What metrics does an ABM program track?

The ABM dashboard has four levels, in this order:

  1. Coverage: what percentage of target accounts has complete data and a mapped committee? Without coverage there is no program.
  2. Account engagement: how many accounts have interacted through at least two people and two channels? It is the first leading indicator that the message works.
  3. Meetings with target accounts: not meetings in general: meetings with companies on the list. It is the bridge metric between marketing and sales.
  4. Influenced and won pipeline: how much pipeline has opened in program accounts and how much has closed. It is the metric that pays the bills and the only one the CEO cares about.

A conservative industry reference: a well-executed one-to-few program should achieve meaningful engagement in one out of three accounts during the first quarter, and meetings with around 10-15% of the list within the first six months. If you are far below that, review the list and the message before reviewing the budget.

Frequently asked questions

Are ABM and inbound incompatible?

No, they are complementary. Inbound builds authority and attracts general demand; ABM concentrates resources on the accounts that matter most. In fact, inbound content (guides, case studies, comparisons) is direct ammunition for ABM sequences.

How many accounts do I need to start?

Between 50 and 150 for a one-to-few program is a realistic starting point.

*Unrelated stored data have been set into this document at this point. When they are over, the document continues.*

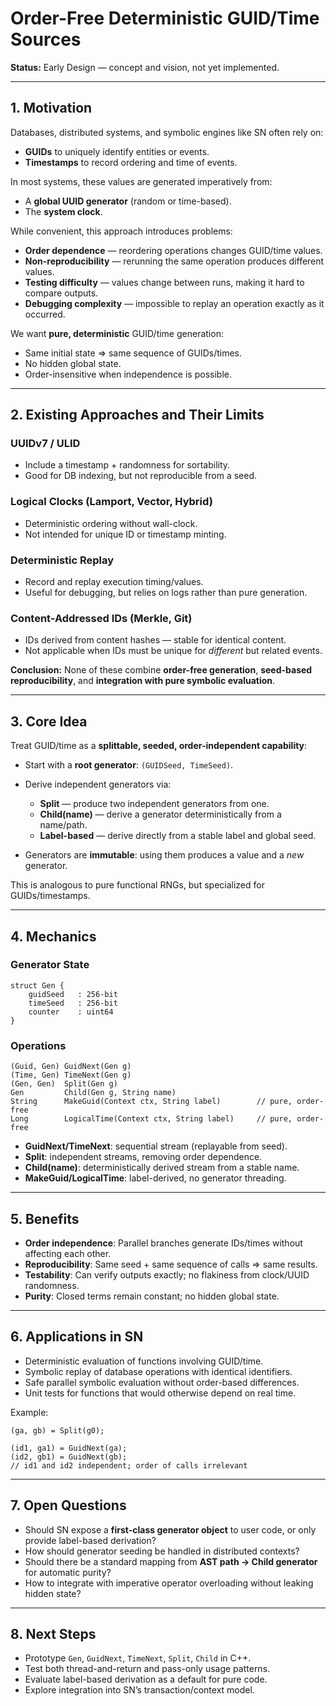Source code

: # Order-Free Deterministic GUID/Time Sources

**Status:** Early Design — concept and vision, not yet implemented.

---

## 1. Motivation

Databases, distributed systems, and symbolic engines like SN often rely on:
- **GUIDs** to uniquely identify entities or events.
- **Timestamps** to record ordering and time of events.

In most systems, these values are generated imperatively from:
- A **global UUID generator** (random or time-based).
- The **system clock**.

While convenient, this approach introduces problems:
- **Order dependence** — reordering operations changes GUID/time values.
- **Non-reproducibility** — rerunning the same operation produces different values.
- **Testing difficulty** — values change between runs, making it hard to compare outputs.
- **Debugging complexity** — impossible to replay an operation exactly as it occurred.

We want **pure, deterministic** GUID/time generation:
- Same initial state ⇒ same sequence of GUIDs/times.
- No hidden global state.
- Order-insensitive when independence is possible.

---

## 2. Existing Approaches and Their Limits

### UUIDv7 / ULID
- Include a timestamp + randomness for sortability.
- Good for DB indexing, but not reproducible from a seed.

### Logical Clocks (Lamport, Vector, Hybrid)
- Deterministic ordering without wall-clock.
- Not intended for unique ID or timestamp minting.

### Deterministic Replay
- Record and replay execution timing/values.
- Useful for debugging, but relies on logs rather than pure generation.

### Content-Addressed IDs (Merkle, Git)
- IDs derived from content hashes — stable for identical content.
- Not applicable when IDs must be unique for *different* but related events.

**Conclusion:** None of these combine **order-free generation**, **seed-based reproducibility**, and **integration with pure symbolic evaluation**.

---

## 3. Core Idea

Treat GUID/time as a **splittable, seeded, order-independent capability**:

- Start with a **root generator**: `(GUIDSeed, TimeSeed)`.
- Derive independent generators via:
  - **Split** — produce two independent generators from one.
  - **Child(name)** — derive a generator deterministically from a name/path.
  - **Label-based** — derive directly from a stable label and global seed.

- Generators are **immutable**: using them produces a value and a *new* generator.

This is analogous to pure functional RNGs, but specialized for GUIDs/timestamps.

---

## 4. Mechanics

### Generator State
```text
struct Gen {
    guidSeed   : 256-bit
    timeSeed   : 256-bit
    counter    : uint64
}
```

### Operations
```sn
(Guid, Gen) GuidNext(Gen g)
(Time, Gen) TimeNext(Gen g)
(Gen, Gen)  Split(Gen g)
Gen         Child(Gen g, String name)
String      MakeGuid(Context ctx, String label)        // pure, order-free
Long        LogicalTime(Context ctx, String label)     // pure, order-free
```

- **GuidNext/TimeNext**: sequential stream (replayable from seed).
- **Split**: independent streams, removing order dependence.
- **Child(name)**: deterministically derived stream from a stable name.
- **MakeGuid/LogicalTime**: label-derived, no generator threading.

---

## 5. Benefits

- **Order independence**: Parallel branches generate IDs/times without affecting each other.
- **Reproducibility**: Same seed + same sequence of calls ⇒ same results.
- **Testability**: Can verify outputs exactly; no flakiness from clock/UUID randomness.
- **Purity**: Closed terms remain constant; no hidden global state.

---

## 6. Applications in SN

- Deterministic evaluation of functions involving GUID/time.
- Symbolic replay of database operations with identical identifiers.
- Safe parallel symbolic evaluation without order-based differences.
- Unit tests for functions that would otherwise depend on real time.

Example:
```sn
(ga, gb) = Split(g0);

(id1, ga1) = GuidNext(ga);
(id2, gb1) = GuidNext(gb);
// id1 and id2 independent; order of calls irrelevant
```

---

## 7. Open Questions

- Should SN expose a **first-class generator object** to user code, or only provide label-based derivation?
- How should generator seeding be handled in distributed contexts?
- Should there be a standard mapping from **AST path → Child generator** for automatic purity?
- How to integrate with imperative operator overloading without leaking hidden state?

---

## 8. Next Steps

- Prototype `Gen`, `GuidNext`, `TimeNext`, `Split`, `Child` in C++.
- Test both thread-and-return and pass-only usage patterns.
- Evaluate label-based derivation as a default for pure code.
- Explore integration into SN’s transaction/context model.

Fewer than 30 generates no statistical learning; more than 300 without a dedicated team becomes unmanageable.

How long does ABM take to deliver results?

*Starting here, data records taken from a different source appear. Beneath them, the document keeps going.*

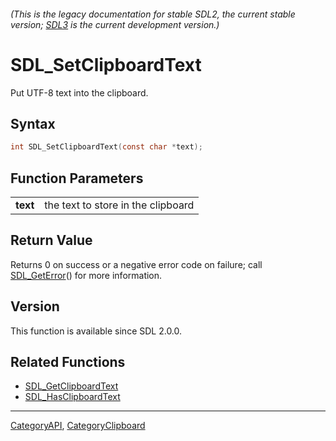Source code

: ###### (This is the legacy documentation for stable SDL2, the current stable version; [SDL3](https://wiki.libsdl.org/SDL3/) is the current development version.)
# SDL_SetClipboardText

Put UTF-8 text into the clipboard.

## Syntax

```c
int SDL_SetClipboardText(const char *text);

```

## Function Parameters

|              |                                    |
| ------------ | ---------------------------------- |
| **text**     | the text to store in the clipboard |

## Return Value

Returns 0 on success or a negative error code on failure; call
[SDL_GetError](SDL_GetError)() for more information.

## Version

This function is available since SDL 2.0.0.

## Related Functions

* [SDL_GetClipboardText](SDL_GetClipboardText)
* [SDL_HasClipboardText](SDL_HasClipboardText)

----
[CategoryAPI](CategoryAPI), [CategoryClipboard](CategoryClipboard)


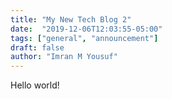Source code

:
 ```yaml
---
title: "My New Tech Blog 2"
date:  "2019-12-06T12:03:55-05:00"
tags: ["general", "announcement"]
draft: false
author: "Imran M Yousuf"
---
```


Hello world!
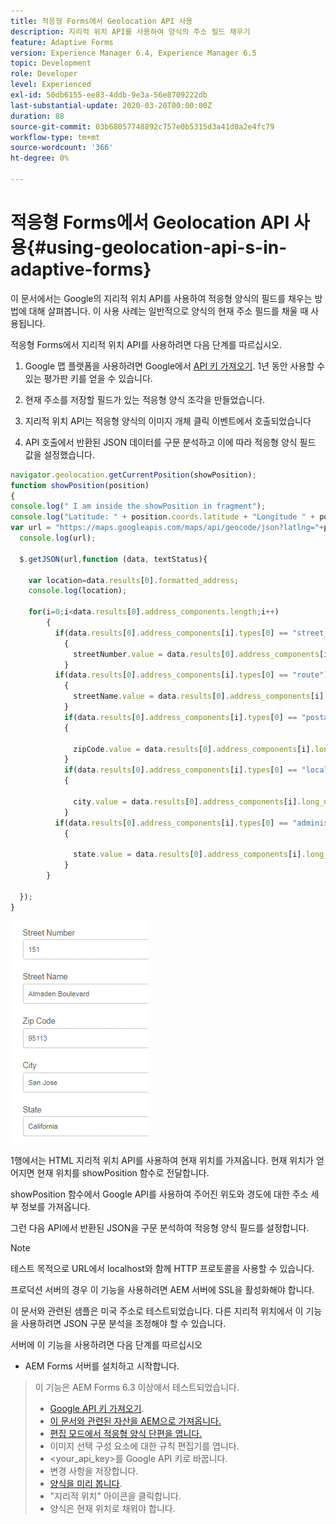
 ```yaml
---
title: 적응형 Forms에서 Geolocation API 사용
description: 지리적 위치 API를 사용하여 양식의 주소 필드 채우기
feature: Adaptive Forms
version: Experience Manager 6.4, Experience Manager 6.5
topic: Development
role: Developer
level: Experienced
exl-id: 50db6155-ee83-4ddb-9e3a-56e8709222db
last-substantial-update: 2020-03-20T00:00:00Z
duration: 88
source-git-commit: 03b68057748892c757e0b5315d3a41d0a2e4fc79
workflow-type: tm+mt
source-wordcount: '366'
ht-degree: 0%

---
```


# 적응형 Forms에서 Geolocation API 사용{#using-geolocation-api-s-in-adaptive-forms}

이 문서에서는 Google의 지리적 위치 API를 사용하여 적응형 양식의 필드를 채우는 방법에 대해 살펴봅니다. 이 사용 사례는 일반적으로 양식의 현재 주소 필드를 채울 때 사용됩니다.

적응형 Forms에서 지리적 위치 API를 사용하려면 다음 단계를 따르십시오.

1. Google 맵 플랫폼을 사용하려면 Google에서 [API 키 가져오기](https://developers.google.com/maps/documentation/javascript/get-api-key). 1년 동안 사용할 수 있는 평가판 키를 얻을 수 있습니다.

1. 현재 주소를 저장할 필드가 있는 적응형 양식 조각을 만들었습니다.

1. 지리적 위치 API는 적응형 양식의 이미지 개체 클릭 이벤트에서 호출되었습니다

1. API 호출에서 반환된 JSON 데이터를 구문 분석하고 이에 따라 적응형 양식 필드 값을 설정했습니다.

```javascript
navigator.geolocation.getCurrentPosition(showPosition);
function showPosition(position) 
{
console.log(" I am inside the showPosition in fragment");
console.log("Latitude: " + position.coords.latitude + "Longitude " + position.coords.longitude);
var url = "https://maps.googleapis.com/maps/api/geocode/json?latlng="+position.coords.latitude+","+position.coords.longitude+"&key=<your_api_key>";
  console.log(url);
  
  $.getJSON(url,function (data, textStatus){
    
    var location=data.results[0].formatted_address;
    console.log(location);
    
    for(i=0;i<data.results[0].address_components.length;i++)
        {
          if(data.results[0].address_components[i].types[0] == "street_number")
            {
              streetNumber.value = data.results[0].address_components[i].long_name;
            }
          if(data.results[0].address_components[i].types[0] == "route")
            {
              streetName.value = data.results[0].address_components[i].long_name;
            }
            if(data.results[0].address_components[i].types[0] == "postal_code")
            {
              
              zipCode.value = data.results[0].address_components[i].long_name;
            }
            if(data.results[0].address_components[i].types[0] == "locality")
            {
              
              city.value = data.results[0].address_components[i].long_name;
            }
          if(data.results[0].address_components[i].types[0] == "administrative_area_level_1")
            {
              
              state.value = data.results[0].address_components[i].long_name;
            }
        }
    
  });
}
```

![geoloaction api로 필드 채우기](assets/capture-4.gif)

1행에서는 HTML 지리적 위치 API를 사용하여 현재 위치를 가져옵니다. 현재 위치가 얻어지면 현재 위치를 showPosition 함수로 전달합니다.

showPosition 함수에서 Google API를 사용하여 주어진 위도와 경도에 대한 주소 세부 정보를 가져옵니다.

그런 다음 API에서 반환된 JSON을 구문 분석하여 적응형 양식 필드를 설정합니다.

>[!NOTE]
>
>테스트 목적으로 URL에서 localhost와 함께 HTTP 프로토콜을 사용할 수 있습니다.
>
>프로덕션 서버의 경우 이 기능을 사용하려면 AEM 서버에 SSL을 활성화해야 합니다.
>
>이 문서와 관련된 샘플은 미국 주소로 테스트되었습니다. 다른 지리적 위치에서 이 기능을 사용하려면 JSON 구문 분석을 조정해야 할 수 있습니다.

서버에 이 기능을 사용하려면 다음 단계를 따르십시오

* AEM Forms 서버를 설치하고 시작합니다.
> 이 기능은 AEM Forms 6.3 이상에서 테스트되었습니다.
>* [Google API 키 가져오기](https://developers.google.com/maps/documentation/javascript/get-api-key).
>* [이 문서와 관련된 자산을 AEM으로 가져옵니다.](assets/geolocationapi.zip)
>* [편집 모드에서 적응형 양식 단편을 엽니다.](http://localhost:4502/editor.html/content/forms/af/currentaddressfragment.html)
>* 이미지 선택 구성 요소에 대한 규칙 편집기를 엽니다.
>* &lt;your_api_key>를 Google API 키로 바꿉니다.
>* 변경 사항을 저장합니다.
>* [양식을 미리 봅니다](http://localhost:4502/content/dam/formsanddocuments/currentaddressfragment/jcr:content?wcmmode=disabled).
>* &quot;지리적 위치&quot; 아이콘을 클릭합니다.
>* 양식은 현재 위치로 채워야 합니다.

The first engagement signals arrive in 4-8 weeks, meetings within the first quarter, and meaningful pipeline between months three and six. If your sales cycle is 6 months, do not expect closed revenue before the second half.

Do I need an ABM platform to start?

No. With a tidy CRM, a good B2B data source and the discipline to measure by account, you can run a complete one-to-few program. Dedicated platforms add value once you have a working process and want to scale it, not before.

Does ABM work for selling from Spain into LATAM?

Yes, and it usually outperforms mass marketing because Latin American B2B markets value relationships and context. The key is segmenting by country (time zone, formality, channel) instead of treating LATAM as a single market.

Start with 50 accounts, not with a platform

ABM is not a tool or a fad: it is a focus decision. Choose the accounts where you can truly win, map their committees, show up across several channels with a coherent message and measure by account, not by lead. Do it with 50 well-chosen accounts before 500 poorly filtered ones.

And remember the golden rule: if sales is not at the table from day one, you do not have an account based marketing program, you have a marketing campaign with a more expensive name.